◆ DATA TO PROCESS ◆
################
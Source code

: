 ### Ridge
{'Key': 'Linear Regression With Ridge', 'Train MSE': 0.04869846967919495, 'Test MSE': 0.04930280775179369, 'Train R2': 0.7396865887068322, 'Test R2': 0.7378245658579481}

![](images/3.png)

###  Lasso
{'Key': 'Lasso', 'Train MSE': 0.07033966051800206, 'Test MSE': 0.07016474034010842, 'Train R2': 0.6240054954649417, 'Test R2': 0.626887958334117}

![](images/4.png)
################
All of the material above should be printed out in full, word for word.

Source code

: ### Ridge
{'Key': 'Linear Regression With Ridge', 'Train MSE': 0.04869846967919495, 'Test MSE': 0.04930280775179369, 'Train R2': 0.7396865887068322, 'Test R2': 0.7378245658579481}

![](images/3.png)

###  Lasso
{'Key': 'Lasso', 'Train MSE': 0.07033966051800206, 'Test MSE': 0.07016474034010842, 'Train R2': 0.6240054954649417, 'Test R2': 0.626887958334117}

![](images/4.png)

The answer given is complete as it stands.